- YOUR TASK
Your answer must consist of exactly the lines below, starting with the line with "- Feeling scale" and going on through the line with "- Color-coded trend indicators", and nothing else.

Start of PROVIDED ENTRIES

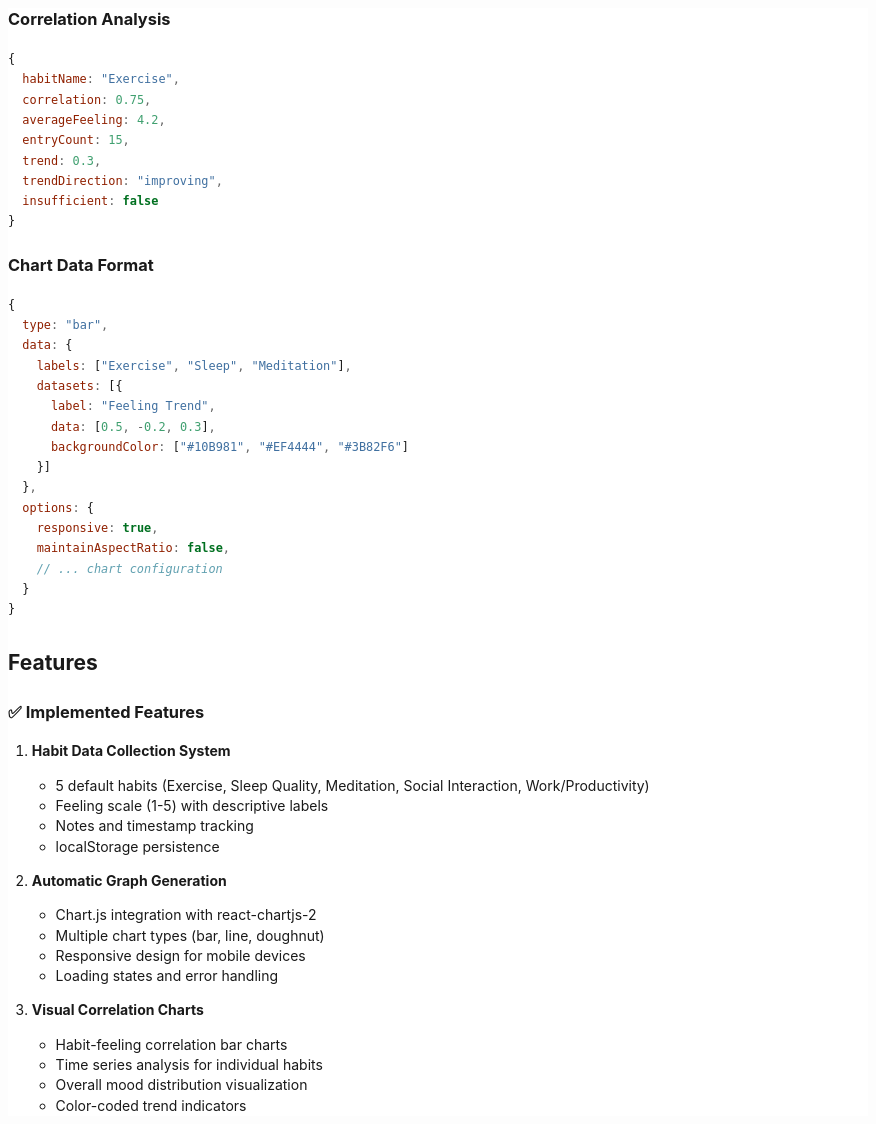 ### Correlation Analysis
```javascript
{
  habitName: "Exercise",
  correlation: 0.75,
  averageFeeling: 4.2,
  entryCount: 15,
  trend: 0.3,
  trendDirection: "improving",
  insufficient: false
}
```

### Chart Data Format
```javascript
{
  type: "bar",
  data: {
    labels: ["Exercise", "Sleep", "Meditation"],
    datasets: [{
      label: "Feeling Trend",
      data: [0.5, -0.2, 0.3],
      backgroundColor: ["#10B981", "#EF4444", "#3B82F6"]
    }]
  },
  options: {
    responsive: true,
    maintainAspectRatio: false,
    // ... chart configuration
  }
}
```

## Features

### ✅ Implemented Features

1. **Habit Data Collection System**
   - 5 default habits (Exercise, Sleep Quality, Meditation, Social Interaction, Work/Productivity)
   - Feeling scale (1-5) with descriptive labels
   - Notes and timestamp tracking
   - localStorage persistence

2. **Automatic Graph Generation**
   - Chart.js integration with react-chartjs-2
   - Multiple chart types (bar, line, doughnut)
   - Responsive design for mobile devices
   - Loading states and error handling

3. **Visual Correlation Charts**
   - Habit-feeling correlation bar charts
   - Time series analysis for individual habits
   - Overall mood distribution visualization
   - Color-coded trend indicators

End of PROVIDED ENTRIES
Start of PROVIDED ENTRIES

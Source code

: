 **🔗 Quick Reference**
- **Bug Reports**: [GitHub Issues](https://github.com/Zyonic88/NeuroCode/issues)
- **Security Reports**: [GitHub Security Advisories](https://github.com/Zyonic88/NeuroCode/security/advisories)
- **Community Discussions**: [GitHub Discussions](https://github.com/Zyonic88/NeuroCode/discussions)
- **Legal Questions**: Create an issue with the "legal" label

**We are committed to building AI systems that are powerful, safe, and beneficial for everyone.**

End of PROVIDED ENTRIES
Start of PROVIDED ENTRIES

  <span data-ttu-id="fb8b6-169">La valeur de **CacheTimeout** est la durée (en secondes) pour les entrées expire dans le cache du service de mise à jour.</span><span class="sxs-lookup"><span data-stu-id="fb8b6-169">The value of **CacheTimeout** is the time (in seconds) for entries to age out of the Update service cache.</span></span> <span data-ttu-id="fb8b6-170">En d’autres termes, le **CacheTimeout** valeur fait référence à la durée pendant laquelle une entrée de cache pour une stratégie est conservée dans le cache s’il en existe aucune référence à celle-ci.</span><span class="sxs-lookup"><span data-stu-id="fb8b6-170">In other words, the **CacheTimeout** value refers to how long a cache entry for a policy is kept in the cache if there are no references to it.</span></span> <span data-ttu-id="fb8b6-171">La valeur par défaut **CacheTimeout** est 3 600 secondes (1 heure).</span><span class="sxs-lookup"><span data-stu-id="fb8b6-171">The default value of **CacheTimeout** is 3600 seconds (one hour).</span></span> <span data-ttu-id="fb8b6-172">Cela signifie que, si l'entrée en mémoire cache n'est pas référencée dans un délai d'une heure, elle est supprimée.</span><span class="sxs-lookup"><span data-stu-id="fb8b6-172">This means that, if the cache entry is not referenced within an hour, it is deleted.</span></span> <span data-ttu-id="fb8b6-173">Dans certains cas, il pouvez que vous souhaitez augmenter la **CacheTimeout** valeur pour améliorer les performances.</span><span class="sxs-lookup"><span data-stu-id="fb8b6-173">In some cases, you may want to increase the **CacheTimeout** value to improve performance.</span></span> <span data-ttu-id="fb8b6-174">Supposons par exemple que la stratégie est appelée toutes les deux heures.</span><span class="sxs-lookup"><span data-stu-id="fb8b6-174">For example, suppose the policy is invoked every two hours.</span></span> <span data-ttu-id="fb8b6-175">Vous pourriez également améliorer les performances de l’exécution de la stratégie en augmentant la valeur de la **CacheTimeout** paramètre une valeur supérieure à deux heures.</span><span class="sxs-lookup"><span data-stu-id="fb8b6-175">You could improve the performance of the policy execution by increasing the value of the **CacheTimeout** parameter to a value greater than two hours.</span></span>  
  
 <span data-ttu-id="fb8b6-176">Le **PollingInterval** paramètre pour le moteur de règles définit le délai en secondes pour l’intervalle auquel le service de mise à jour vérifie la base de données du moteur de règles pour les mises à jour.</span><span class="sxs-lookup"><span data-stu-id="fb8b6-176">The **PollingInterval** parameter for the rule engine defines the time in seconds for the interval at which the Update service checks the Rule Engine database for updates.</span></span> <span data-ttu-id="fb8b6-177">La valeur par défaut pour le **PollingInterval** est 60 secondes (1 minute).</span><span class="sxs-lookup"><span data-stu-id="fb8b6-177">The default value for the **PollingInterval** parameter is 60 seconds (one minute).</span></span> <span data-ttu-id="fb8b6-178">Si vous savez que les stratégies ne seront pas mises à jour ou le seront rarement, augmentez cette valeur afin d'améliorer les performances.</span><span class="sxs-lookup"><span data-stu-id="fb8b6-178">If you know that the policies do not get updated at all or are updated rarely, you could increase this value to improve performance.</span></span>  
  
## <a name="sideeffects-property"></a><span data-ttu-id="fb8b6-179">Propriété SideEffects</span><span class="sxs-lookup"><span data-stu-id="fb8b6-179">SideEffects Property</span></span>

End of PROVIDED ENTRIES

- REPLY TO THE EXERCISE
   - Feeling scale (1-5) with descriptive labels
   - Notes and timestamp tracking
   - localStorage persistence

2. **Automatic Graph Generation**
   - Chart.js integration with react-chartjs-2
   - Multiple chart types (bar, line, doughnut)
   - Responsive design for mobile devices
   - Loading states and error handling

3. **Visual Correlation Charts**
   - Habit-feeling correlation bar charts
   - Time series analysis for individual habits
   - Overall mood distribution visualization
   - Color-coded trend indicators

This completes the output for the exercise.